Humanitarian visas can be highly effective and useful tools to ensure access to asylum for select groups of asylum-seekers with a need for international protection.
That is what Gregor Noll, Professor of International Law at the Faculty of Law at Lund University and Board Member of the Board of Trustees of the Raoul Wallenberg Institute, and Thomas Gammeltoft-Hansen, Research Director at the Raoul Wallenberg Institute, argue in a newly released policy brief.
Read and download the full policy brief in pdf format:
Humanitarian Visas Key to Improving Europe’s Migration Crisis.

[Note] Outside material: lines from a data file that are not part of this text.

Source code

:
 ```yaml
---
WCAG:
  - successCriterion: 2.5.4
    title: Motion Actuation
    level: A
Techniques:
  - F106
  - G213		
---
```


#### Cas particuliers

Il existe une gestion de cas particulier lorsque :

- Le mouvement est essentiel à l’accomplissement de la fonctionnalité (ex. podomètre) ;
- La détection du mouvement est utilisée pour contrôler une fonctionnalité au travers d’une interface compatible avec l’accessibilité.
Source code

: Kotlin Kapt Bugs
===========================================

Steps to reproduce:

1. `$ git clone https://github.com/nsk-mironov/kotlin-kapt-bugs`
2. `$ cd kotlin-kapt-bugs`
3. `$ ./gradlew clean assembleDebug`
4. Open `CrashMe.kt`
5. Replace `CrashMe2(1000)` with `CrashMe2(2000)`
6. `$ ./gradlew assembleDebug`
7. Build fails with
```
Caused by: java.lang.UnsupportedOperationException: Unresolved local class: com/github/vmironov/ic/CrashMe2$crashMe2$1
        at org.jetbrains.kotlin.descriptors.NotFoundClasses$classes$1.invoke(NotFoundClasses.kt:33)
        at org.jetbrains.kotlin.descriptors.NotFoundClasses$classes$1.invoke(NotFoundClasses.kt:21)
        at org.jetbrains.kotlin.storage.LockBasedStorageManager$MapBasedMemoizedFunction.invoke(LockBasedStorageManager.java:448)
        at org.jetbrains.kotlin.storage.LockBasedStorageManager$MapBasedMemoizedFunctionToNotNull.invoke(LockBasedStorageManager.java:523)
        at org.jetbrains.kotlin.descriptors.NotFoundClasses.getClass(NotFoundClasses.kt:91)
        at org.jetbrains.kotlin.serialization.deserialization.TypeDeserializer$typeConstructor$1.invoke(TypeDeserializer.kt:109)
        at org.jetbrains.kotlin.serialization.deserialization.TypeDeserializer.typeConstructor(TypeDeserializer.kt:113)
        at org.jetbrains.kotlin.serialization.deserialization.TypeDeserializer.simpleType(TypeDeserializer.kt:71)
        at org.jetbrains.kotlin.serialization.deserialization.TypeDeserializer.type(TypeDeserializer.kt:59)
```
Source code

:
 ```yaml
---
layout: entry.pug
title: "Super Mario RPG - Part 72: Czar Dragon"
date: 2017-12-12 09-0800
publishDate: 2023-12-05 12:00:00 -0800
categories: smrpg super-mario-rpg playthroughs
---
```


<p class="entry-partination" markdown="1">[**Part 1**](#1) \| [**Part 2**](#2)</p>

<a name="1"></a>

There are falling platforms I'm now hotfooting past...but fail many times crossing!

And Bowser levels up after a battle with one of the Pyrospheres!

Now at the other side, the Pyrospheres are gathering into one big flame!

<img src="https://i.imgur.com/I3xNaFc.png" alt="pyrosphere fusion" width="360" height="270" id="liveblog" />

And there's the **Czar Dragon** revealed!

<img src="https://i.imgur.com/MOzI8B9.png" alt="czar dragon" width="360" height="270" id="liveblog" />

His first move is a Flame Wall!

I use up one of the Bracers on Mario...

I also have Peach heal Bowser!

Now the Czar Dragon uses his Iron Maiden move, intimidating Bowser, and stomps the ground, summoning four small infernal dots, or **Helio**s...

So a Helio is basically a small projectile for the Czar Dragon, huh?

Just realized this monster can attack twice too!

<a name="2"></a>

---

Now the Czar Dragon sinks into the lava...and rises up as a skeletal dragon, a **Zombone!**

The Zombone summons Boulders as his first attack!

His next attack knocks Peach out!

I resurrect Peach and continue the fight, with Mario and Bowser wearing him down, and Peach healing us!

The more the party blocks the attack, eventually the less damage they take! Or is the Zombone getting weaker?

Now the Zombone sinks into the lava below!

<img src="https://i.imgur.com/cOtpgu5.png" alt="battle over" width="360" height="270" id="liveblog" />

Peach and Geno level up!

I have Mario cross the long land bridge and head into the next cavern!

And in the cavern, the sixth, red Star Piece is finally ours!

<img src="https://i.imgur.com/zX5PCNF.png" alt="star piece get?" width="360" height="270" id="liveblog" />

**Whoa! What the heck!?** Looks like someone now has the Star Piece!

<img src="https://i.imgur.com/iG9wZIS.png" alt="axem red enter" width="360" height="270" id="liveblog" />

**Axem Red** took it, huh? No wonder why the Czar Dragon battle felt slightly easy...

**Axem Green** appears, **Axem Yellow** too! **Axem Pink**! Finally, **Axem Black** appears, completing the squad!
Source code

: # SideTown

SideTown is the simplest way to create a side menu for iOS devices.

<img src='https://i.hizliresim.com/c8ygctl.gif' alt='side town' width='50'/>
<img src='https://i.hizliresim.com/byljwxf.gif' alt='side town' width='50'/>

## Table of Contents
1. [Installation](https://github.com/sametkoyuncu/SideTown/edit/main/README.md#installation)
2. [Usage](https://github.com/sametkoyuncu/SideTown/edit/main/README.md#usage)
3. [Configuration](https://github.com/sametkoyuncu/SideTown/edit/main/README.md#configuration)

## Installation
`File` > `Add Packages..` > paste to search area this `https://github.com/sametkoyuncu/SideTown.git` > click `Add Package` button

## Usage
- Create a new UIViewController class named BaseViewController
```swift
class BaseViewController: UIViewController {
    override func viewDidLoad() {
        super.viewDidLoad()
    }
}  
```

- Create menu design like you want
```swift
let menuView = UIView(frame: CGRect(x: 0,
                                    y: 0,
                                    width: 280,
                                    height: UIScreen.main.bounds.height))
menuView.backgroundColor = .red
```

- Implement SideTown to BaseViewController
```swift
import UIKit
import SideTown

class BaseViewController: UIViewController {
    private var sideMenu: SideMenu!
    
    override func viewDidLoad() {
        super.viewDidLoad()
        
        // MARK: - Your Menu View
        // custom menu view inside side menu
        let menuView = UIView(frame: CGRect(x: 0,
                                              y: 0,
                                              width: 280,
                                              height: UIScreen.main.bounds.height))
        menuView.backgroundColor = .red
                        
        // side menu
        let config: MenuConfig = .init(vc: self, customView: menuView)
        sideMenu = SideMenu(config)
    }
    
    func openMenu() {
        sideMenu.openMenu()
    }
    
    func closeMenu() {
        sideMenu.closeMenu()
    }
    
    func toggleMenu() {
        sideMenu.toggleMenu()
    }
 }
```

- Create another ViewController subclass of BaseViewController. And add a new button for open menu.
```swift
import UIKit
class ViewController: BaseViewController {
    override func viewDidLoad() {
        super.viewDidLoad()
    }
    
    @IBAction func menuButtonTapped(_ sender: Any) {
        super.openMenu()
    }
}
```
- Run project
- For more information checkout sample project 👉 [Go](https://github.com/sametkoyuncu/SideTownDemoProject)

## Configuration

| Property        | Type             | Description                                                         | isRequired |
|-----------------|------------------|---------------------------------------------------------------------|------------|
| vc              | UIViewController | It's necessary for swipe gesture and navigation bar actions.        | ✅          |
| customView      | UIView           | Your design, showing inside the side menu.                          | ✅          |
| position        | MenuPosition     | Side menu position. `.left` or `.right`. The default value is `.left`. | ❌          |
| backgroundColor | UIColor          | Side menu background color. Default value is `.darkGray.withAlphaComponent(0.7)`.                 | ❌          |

“In the context of the current refugee protection crisis,” the text states, “humanitarian visas could complement and alleviate the pressure on ordinary asylum procedures on the territory of Member States in the EU.”
The authors argue that a system of humanitarian visas may be implemented on the basis of existing EU law and could be managed without the establishment of any new institutions. They write that the assessment of such visas may further be directly integrated into the existing domestic asylum systems.
As such, they say, it would be possible for a smaller group of Member States to proceed through enhanced cooperation in order to test the benefits from such collaboration in a smaller group.
Photo: The best known Humanitarian Visa is the so called Schutz Pass issued by Swedish diplomat Raoul Wallenberg.